Purzel Video GmbH v. Does 1-99, No. 13 C 2501, Slip Op. (N.D. Ill. Aug. 16, 2013) (Gottschall, J.).
Judge Gottschall denied various Doe defendants’ motions to quash third party subpoenas to their respective internet service providers (ISPs) as well as motions to sever and dismiss individual Does from this action. This is a BitTorrent case in which the Does are accused of being part of a “swarm” that downloads a copyright file, in this case the motion picture “Trade of Innocents.” Of particular interest, the Court held as follows:
- The Court avoided a district split in whether Doe defendants have standing to quash a third-party ISP subpoena, holding that plaintiff Purzel Video was entitled to the information sought in the subpoenas and that the Doe defendants were not unduly burdened by the third-party subpoenas. The fact that the customer associated with the identified IP address may not be the actual infringer was not a basis for quashing the subpoenas.
- The Court ordered Purzel Video not to publish any Doe’s identity without leave of Court. And to further limit “potential for harassment,” the Court held that only the bill payer and mailing address related to the IP address were discoverable. Purzel Video was not entitiled to phone numbers or email addresses. Purzel was also required to communicate with Does via their respective counsel to the extent that they had counsel.
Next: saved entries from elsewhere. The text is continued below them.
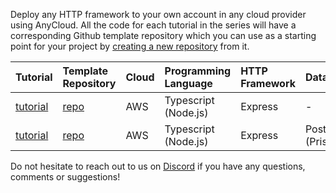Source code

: Deploy any HTTP framework to your own account in any cloud provider using AnyCloud. All the code for each tutorial in the series will have a corresponding Github template repository which you can use as a starting point for your project by [creating a new repository](https://docs.github.com/en/github/creating-cloning-and-archiving-repositories/creating-a-repository-from-a-template#creating-a-repository-from-a-template) from it.

| Tutorial | Template Repository | Cloud | Programming Language | HTTP Framework | Database |
 | :--- | :--- | :--- | :--- | :--- | :--- |
 | [tutorial](aws-node.md) | [repo](https://github.com/alantech/hello-anycloud) | AWS | Typescript \(Node.js\) | Express | - |
 | [tutorial](aws-prisma-node-psql.md) | [repo](https://github.com/alantech/anycloud-node-aws-psql) | AWS | Typescript \(Node.js\) | Express | PostgreSQL \(Prisma\) |

 Do not hesitate to reach out to us on [Discord](https://discord.com/invite/cX2C8MJQq6) if you have any questions, comments or suggestions!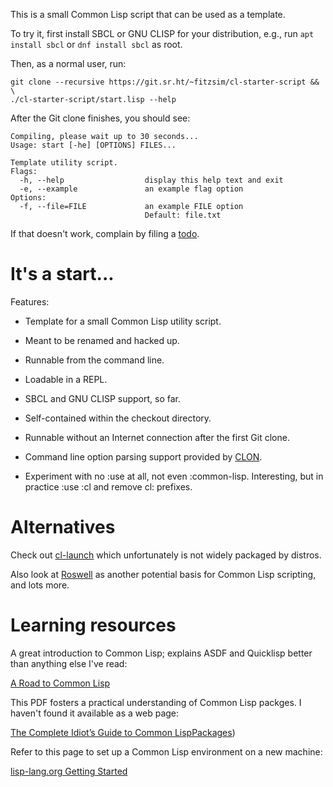 This is a small Common Lisp script that can be used as a template.

To try it, first install SBCL or GNU CLISP for your distribution,
e.g., run `apt install sbcl` or `dnf install sbcl` as root.

Then, as a normal user, run:

	git clone --recursive https://git.sr.ht/~fitzsim/cl-starter-script && \
	./cl-starter-script/start.lisp --help

After the Git clone finishes, you should see:

	Compiling, please wait up to 30 seconds...
	Usage: start [-he] [OPTIONS] FILES...

	Template utility script.
	Flags:
	  -h, --help                  display this help text and exit
	  -e, --example               an example flag option
	Options:
	  -f, --file=FILE             an example FILE option
	                              Default: file.txt

If that doesn't work, complain by filing a
[todo](https://todo.sr.ht/~fitzsim/cl-starter-script).

# It's a start...

Features:

* Template for a small Common Lisp utility script.

* Meant to be renamed and hacked up.

* Runnable from the command line.

* Loadable in a REPL.

* SBCL and GNU CLISP support, so far.

* Self-contained within the checkout directory.

* Runnable without an Internet connection after the first Git clone.

* Command line option parsing support provided by
  [CLON](https://github.com/didierverna/clon).

* Experiment with no :use at all, not even :common-lisp.  Interesting,
  but in practice :use :cl and remove cl: prefixes.

# Alternatives

Check out [cl-launch](https://github.com/fare/cl-launch) which
unfortunately is not widely packaged by distros.

Also look at [Roswell](https://github.com/roswell/roswell) as another
potential basis for Common Lisp scripting, and lots more.

# Learning resources

A great introduction to Common Lisp; explains ASDF and Quicklisp
better than anything else I've read:

[A Road to Common Lisp](https://stevelosh.com/blog/2018/08/a-road-to-common-lisp/)

This PDF fosters a practical understanding of Common Lisp packges.  I
haven't found it available as a web page:

[The Complete Idiot’s Guide to Common LispPackages](http://index-of.es/Programming/Lisp/Lisp%20Mess/Erann%20Gat%20-%20Idiots%20Guide%20To%20Lisp%20Packages.pdf))

Refer to this page to set up a Common Lisp environment on a new
machine:

[lisp-lang.org Getting Started](https://lisp-lang.org/learn/getting-started/)
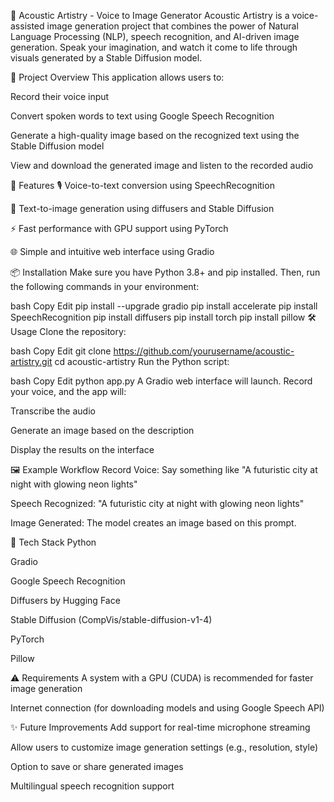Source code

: 🎨 Acoustic Artistry - Voice to Image Generator
Acoustic Artistry is a voice-assisted image generation project that combines the power of Natural Language Processing (NLP), speech recognition, and AI-driven image generation. Speak your imagination, and watch it come to life through visuals generated by a Stable Diffusion model.

🧠 Project Overview
This application allows users to:

Record their voice input

Convert spoken words to text using Google Speech Recognition

Generate a high-quality image based on the recognized text using the Stable Diffusion model

View and download the generated image and listen to the recorded audio

🚀 Features
🎙️ Voice-to-text conversion using SpeechRecognition

🧠 Text-to-image generation using diffusers and Stable Diffusion

⚡ Fast performance with GPU support using PyTorch

🌐 Simple and intuitive web interface using Gradio

📦 Installation
Make sure you have Python 3.8+ and pip installed. Then, run the following commands in your environment:

bash
Copy
Edit
pip install --upgrade gradio
pip install accelerate
pip install SpeechRecognition
pip install diffusers
pip install torch
pip install pillow
🛠️ Usage
Clone the repository:

bash
Copy
Edit
git clone https://github.com/yourusername/acoustic-artistry.git
cd acoustic-artistry
Run the Python script:

bash
Copy
Edit
python app.py
A Gradio web interface will launch. Record your voice, and the app will:

Transcribe the audio

Generate an image based on the description

Display the results on the interface

🖼️ Example Workflow
Record Voice: Say something like "A futuristic city at night with glowing neon lights"

Speech Recognized: "A futuristic city at night with glowing neon lights"

Image Generated: The model creates an image based on this prompt.

🧰 Tech Stack
Python

Gradio

Google Speech Recognition

Diffusers by Hugging Face

Stable Diffusion (CompVis/stable-diffusion-v1-4)

PyTorch

Pillow

⚠️ Requirements
A system with a GPU (CUDA) is recommended for faster image generation

Internet connection (for downloading models and using Google Speech API)

✨ Future Improvements
Add support for real-time microphone streaming

Allow users to customize image generation settings (e.g., resolution, style)

Option to save or share generated images

Multilingual speech recognition support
- Recognizing a nation-wide split in authority as to how closely connected members of a “swarm” must be in order to be joined in a single suit, the Court sided with Judge Castillo, holding that it was sufficient that the Does downloaded the same initial seed file intending to use other computers to download pieces of the copyrighted works and to allow the Doe’s computer to be used by others in the swarm to download the same work. The Court also noted that while not all Does downloaded the files at the same time, the downloads occurred during the same month.
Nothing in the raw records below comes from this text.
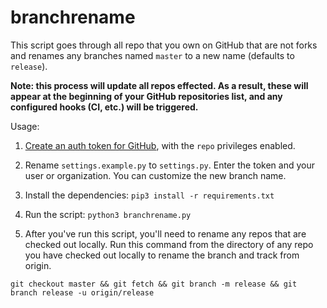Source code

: # branchrename

This script goes through all repo that you own on GitHub that are not forks and renames any branches named `master` to a new name (defaults to `release`).

**Note: this process will update all repos effected. As a result, these will appear at the beginning of your GitHub repositories list, and any configured hooks (CI, etc.) will be triggered.**

Usage:

1. [Create an auth token for GitHub](https://github.com/settings/tokens), with the `repo` privileges enabled.

1. Rename `settings.example.py` to `settings.py`. Enter the token and your user or organization. You can customize the new branch name.

1. Install the dependencies: `pip3 install -r requirements.txt`

1. Run the script: `python3 branchrename.py`

1. After you've run this script, you'll need to rename any repos that are checked out locally. Run this command from the directory of any repo you have checked out locally to rename the branch and track from origin.

`git checkout master && git fetch && git branch -m release && git branch release -u origin/release`
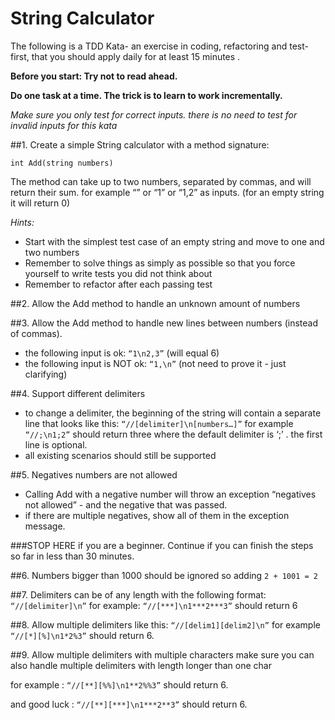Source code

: # String Calculator
The following is a TDD Kata- an exercise in coding, refactoring and test-first, that you should apply daily for at least 15 minutes .

**Before you start: Try not to read ahead.**

**Do one task at a time. The trick is to learn to work incrementally.**

_Make sure you only test for correct inputs. there is no need to test for invalid inputs for this kata_

##1. Create a simple String calculator with a method signature:

`int Add(string numbers)`

The method can take up to two numbers, separated by commas, and will return their sum. 
for example “” or “1” or “1,2” as inputs.
(for an empty string it will return 0) 

_Hints:_
* Start with the simplest test case of an empty string and move to one and two numbers
* Remember to solve things as simply as possible so that you force yourself to write tests you did not think about
* Remember to refactor after each passing test

##2. Allow the Add method to handle an unknown amount of numbers

##3. Allow the Add method to handle new lines between numbers (instead of commas).
* the following input is ok: `“1\n2,3”` (will equal 6)
* the following input is NOT ok: `“1,\n”` (not need to prove it - just clarifying)

##4. Support different delimiters
* to change a delimiter, the beginning of the string will contain a separate line that looks like this: `“//[delimiter]\n[numbers…]”` for example `“//;\n1;2”` should return three where the default delimiter is ‘;’ .
the first line is optional. 
* all existing scenarios should still be supported

##5. Negatives numbers are not allowed
* Calling Add with a negative number will throw an exception “negatives not allowed” - and the negative that was passed. 
* if there are multiple negatives, show all of them in the exception message.

###STOP HERE if you are a beginner. Continue if you can finish the steps so far in less than 30 minutes.

##6. Numbers bigger than 1000 should be ignored
so adding `2 + 1001 = 2`

##7. Delimiters can be of any length 
with the following format: `“//[delimiter]\n”` for example: `“//[***]\n1***2***3”` should return 6

##8. Allow multiple delimiters 
like this: `“//[delim1][delim2]\n”` for example `“//[*][%]\n1*2%3”` should return 6.

##9. Allow multiple delimiters with multiple characters
make sure you can also handle multiple delimiters with length longer than one char

for example : `“//[**][%%]\n1**2%%3”` should return 6.

and good luck : `“//[**][***]\n1***2**3”` should return 6.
- The Court declined to exercise its Fed. R. Civ. P. 21 discretion to sever the cases, although without prejudice to reconsider at a later date. In the early stages of the case, the issues amongst Does remained relatively common and joinder made judicial sense. It is possible that varying and opposing defenses might eventually change that, at which point the Court would be willing to consider severing some or all of the cases.
- Purzel Video’s civil conspiracy claim was preempted by copyright law because it seeks to vindicate the same rights as a copyright claim.
- Purzel Video’s Local Rule 3.2 corporate disclosure was deficient because it did not list all of the members of Purzel Video. A GmbH is a German LLC, and Local Rule 3.2 requires disclosure of all members of LLC’s.
Peerless Indus., Inc. v. Crimson AV, LLC, No. 11 C 1768, Slip Op. (N.D. Ill. Jun. 27, 2012) (Lefkow, J.).
Judge Lefkow granted defendants’ (collectively “Crimson”) Fed. R. Civ. P. 12(c) motion for judgment on the pleadings as to plaintiff Peerless’s tortious interference and civil conspiracy claims in this patent infringement and related state law claims involving television mounts. The Court held that a clause in the parties’ agreement that restricted defendant Sycamore from selling “Similar Products” was “unworkably difficult” and “unfairly burdensome” because it prevented the sale of any Sycamore product that was similar to any Peerless product. Additionally, the clause gave Peerless sole discretion to determine whether a Sycamore product was similar in Peerless’s reasonable judgment. Because the relevant clause of the agreement was unenforceable, Peerless’s tortious interference claim based upon the clause could not stand.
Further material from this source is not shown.